2. I think I am in love with you.

Doubt it. Too late anyway. Hasn't seen her lately.

There was a day, they caught a gaze. Seconds that could have just been a second. Like on silver screen, the lights dimmed, they were not there, they were not there. Then, it was there, and passed the stairs, then it was there, up those stairs. So near, yet so far, so they said. She'd him, embraced, kisses and a sweet oh sweet shared luncheon. Oh so sweet. M Quatre-Vingts-Trois = shoegazing geniuses! Orgasmic! Nothing to lose, nothing to cry for, nothing to fuss about, only tears of laughter upon no shameless crime. Allez! There's always a first time for everything. They deserve the truth! They'd been loved. Love at first sight on a one-way street. Who cares. There's always a first time for anything. To run her fingers through those thick brown locks, to feel the rushing heartbeats behind a naked ear. To wake, under the sheets, of soft rhythmic breaths and whispers of sunshine through one's flaming lips. Pancakes, coffee and white-painted oak floors. Could be nice. These words, this cigarette, this glass of scotch, Coloring The Void, could be nicer. Do not forget happiness is only real when shared. Do not be dead before.

Bent over the pool table, tight trousers wrapped around lifted buttocks. The cue grasped in her right hand angled between the knuckles of her left as she positioned for 8-ball to be struck, proper. Try again. Turned against the world, she had her hands in her shirt. She's ready. Hey ho' let's go. It's okay to be stupid. There's always a first time for everything. She would know what to do even when the time's not quite right. She's in love with you.

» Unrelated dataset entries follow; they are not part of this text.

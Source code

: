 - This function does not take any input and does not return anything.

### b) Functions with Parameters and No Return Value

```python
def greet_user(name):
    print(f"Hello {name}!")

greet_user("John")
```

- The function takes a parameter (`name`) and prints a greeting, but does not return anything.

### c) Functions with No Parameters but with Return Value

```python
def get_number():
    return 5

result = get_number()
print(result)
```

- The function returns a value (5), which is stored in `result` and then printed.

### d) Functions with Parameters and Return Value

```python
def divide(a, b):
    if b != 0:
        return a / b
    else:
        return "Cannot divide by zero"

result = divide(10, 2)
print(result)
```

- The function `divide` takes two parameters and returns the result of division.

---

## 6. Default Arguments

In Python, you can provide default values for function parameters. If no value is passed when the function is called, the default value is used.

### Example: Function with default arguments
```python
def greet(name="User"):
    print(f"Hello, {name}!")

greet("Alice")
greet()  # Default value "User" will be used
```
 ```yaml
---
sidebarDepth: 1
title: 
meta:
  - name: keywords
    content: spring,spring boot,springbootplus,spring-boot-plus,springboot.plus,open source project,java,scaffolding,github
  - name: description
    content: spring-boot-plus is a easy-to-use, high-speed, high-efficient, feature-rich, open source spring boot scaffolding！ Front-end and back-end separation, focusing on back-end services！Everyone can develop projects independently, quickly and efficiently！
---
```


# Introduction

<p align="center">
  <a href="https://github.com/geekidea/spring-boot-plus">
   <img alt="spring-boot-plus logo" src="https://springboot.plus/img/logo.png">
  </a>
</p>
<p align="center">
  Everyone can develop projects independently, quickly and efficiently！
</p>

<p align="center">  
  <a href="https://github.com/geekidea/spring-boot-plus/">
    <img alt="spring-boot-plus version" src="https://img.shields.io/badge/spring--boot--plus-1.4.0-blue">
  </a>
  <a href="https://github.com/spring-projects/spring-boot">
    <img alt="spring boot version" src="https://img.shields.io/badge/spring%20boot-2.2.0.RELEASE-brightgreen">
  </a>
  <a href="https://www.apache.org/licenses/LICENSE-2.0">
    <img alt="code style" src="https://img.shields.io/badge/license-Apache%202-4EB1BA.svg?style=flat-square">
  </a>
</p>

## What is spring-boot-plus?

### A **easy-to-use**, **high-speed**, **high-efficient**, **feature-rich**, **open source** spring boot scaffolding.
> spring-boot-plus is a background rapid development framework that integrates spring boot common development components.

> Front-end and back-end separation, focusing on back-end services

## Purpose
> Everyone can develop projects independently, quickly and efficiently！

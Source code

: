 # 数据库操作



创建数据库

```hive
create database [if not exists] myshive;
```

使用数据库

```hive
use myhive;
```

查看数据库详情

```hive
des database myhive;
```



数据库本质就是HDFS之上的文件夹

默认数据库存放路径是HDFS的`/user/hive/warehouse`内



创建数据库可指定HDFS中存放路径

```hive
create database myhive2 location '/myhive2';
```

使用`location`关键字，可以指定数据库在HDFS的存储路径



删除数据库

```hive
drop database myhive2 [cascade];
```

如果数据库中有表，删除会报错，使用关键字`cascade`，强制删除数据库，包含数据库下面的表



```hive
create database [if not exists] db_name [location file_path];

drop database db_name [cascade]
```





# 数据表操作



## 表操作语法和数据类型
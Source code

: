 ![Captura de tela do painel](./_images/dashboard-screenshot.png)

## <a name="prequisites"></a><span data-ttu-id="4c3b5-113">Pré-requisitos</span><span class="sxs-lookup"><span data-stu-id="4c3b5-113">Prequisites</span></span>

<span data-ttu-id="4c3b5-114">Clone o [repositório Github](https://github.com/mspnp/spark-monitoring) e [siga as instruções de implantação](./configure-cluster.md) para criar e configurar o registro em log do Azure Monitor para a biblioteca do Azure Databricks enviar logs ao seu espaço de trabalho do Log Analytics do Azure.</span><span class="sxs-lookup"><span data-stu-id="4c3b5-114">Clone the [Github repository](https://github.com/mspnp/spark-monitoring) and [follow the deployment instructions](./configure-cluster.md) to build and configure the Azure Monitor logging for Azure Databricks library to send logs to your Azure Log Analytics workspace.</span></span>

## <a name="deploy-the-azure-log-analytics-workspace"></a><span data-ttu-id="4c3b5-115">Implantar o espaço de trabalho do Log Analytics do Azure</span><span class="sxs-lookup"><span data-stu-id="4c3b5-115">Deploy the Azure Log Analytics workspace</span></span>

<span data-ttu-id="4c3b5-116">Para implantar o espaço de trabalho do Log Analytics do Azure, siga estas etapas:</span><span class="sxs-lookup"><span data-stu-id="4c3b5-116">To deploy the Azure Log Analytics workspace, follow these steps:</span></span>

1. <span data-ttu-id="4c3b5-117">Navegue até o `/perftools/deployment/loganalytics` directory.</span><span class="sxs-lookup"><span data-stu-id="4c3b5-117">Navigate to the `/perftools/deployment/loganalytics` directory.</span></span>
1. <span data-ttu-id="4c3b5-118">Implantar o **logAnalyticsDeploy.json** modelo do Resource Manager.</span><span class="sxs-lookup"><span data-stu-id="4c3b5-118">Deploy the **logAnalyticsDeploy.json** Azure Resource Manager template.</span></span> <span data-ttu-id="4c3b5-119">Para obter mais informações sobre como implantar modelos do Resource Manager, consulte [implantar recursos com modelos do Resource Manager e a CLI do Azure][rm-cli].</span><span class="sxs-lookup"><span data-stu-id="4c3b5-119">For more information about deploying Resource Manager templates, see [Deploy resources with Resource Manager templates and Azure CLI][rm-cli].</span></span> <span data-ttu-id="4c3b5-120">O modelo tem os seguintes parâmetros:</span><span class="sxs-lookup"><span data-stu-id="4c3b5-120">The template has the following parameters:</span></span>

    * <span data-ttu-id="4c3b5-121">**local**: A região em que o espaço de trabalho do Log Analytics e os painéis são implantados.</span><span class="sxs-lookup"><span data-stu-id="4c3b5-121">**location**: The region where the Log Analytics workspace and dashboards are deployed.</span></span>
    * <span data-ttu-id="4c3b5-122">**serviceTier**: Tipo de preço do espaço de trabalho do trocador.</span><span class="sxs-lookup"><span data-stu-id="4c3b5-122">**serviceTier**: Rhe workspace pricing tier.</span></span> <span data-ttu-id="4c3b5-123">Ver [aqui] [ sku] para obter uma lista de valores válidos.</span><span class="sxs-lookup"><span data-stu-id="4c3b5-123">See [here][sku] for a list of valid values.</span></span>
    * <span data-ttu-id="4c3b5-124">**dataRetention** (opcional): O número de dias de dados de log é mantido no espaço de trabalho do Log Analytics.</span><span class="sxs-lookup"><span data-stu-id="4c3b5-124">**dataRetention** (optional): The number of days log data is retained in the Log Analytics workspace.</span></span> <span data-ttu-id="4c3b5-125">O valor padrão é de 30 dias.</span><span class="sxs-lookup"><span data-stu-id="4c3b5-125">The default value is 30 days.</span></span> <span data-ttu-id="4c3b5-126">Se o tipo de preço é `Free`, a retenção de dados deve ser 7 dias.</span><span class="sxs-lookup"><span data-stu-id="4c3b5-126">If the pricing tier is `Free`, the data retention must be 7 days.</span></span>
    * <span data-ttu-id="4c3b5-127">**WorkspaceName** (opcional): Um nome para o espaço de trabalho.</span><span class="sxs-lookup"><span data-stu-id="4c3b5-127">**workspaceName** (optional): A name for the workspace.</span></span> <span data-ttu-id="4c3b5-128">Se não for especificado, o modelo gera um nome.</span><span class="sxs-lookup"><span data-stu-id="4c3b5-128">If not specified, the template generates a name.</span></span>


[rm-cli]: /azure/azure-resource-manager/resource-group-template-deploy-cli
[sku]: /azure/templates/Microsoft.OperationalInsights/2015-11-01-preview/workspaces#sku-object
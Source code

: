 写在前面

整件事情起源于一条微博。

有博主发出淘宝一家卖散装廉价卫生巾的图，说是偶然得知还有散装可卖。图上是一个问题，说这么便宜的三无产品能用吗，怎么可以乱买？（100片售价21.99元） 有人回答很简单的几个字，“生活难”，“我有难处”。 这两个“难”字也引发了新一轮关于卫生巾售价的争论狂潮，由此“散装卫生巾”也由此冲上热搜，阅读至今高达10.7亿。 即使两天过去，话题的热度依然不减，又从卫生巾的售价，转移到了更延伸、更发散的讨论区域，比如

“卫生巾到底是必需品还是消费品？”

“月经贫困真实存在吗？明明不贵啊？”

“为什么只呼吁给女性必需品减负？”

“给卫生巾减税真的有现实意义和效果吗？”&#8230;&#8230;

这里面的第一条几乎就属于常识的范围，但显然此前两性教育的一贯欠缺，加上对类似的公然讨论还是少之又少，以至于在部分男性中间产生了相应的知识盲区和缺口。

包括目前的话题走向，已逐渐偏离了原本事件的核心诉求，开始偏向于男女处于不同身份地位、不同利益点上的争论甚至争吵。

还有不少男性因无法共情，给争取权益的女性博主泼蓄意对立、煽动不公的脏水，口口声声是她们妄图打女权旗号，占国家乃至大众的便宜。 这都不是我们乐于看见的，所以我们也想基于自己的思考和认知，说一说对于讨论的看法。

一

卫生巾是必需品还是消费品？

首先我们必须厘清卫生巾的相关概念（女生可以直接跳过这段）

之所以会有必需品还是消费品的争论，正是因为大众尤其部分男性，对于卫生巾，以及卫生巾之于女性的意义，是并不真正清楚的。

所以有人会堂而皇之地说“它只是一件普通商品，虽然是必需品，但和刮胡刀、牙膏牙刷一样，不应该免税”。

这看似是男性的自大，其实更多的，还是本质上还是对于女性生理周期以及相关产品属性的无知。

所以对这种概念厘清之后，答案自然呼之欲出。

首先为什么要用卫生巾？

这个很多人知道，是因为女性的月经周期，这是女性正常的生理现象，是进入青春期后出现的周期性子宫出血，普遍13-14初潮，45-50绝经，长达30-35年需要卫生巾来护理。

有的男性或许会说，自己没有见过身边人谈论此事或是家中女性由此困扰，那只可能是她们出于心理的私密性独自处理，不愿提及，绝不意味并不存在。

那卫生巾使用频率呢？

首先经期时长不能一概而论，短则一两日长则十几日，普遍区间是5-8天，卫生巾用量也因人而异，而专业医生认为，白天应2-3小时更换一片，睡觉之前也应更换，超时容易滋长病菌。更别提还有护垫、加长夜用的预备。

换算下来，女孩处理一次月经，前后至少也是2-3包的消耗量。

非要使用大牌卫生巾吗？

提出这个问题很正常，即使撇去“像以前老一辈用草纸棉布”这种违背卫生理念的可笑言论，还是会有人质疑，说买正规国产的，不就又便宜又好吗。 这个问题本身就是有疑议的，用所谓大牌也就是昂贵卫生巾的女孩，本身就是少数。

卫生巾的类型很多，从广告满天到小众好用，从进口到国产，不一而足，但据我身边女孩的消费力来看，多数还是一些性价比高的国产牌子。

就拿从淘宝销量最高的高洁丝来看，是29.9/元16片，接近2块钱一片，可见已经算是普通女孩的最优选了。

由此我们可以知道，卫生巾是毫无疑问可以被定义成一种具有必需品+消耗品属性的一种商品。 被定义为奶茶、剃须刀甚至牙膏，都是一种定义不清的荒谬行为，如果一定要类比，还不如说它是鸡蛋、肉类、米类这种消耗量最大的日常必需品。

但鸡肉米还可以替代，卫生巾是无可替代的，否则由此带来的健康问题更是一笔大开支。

No fear of the deep although it could drown you. Nor the fall. There's love. There's lost. She's gone. She's not coming back. There's always a first time for everything. So where do we start?

There were 2 Jeromes. One high school sweetheart, showered her with chocolate candies and love letters, alphabets jumbled. Slightly stout, he was, with slit eyes, a rather sharp nose and his hair centre-parted, too neat. A year or two a senior. Couldn't remember what happened but his love was stacked in a tin amongst tins stashed away somewhere in the closet, unopened, most likely moldy. He was nice. He was kind. And Jerome, Diving With Jerome, not too shortly after. An artist and a dutch. Shaved head, grey, not too grey, 6'6". Very—nice. Very—alluring. Hij draait haar op, elke keer. Elke keer! Sur la plage ou non sur la plage.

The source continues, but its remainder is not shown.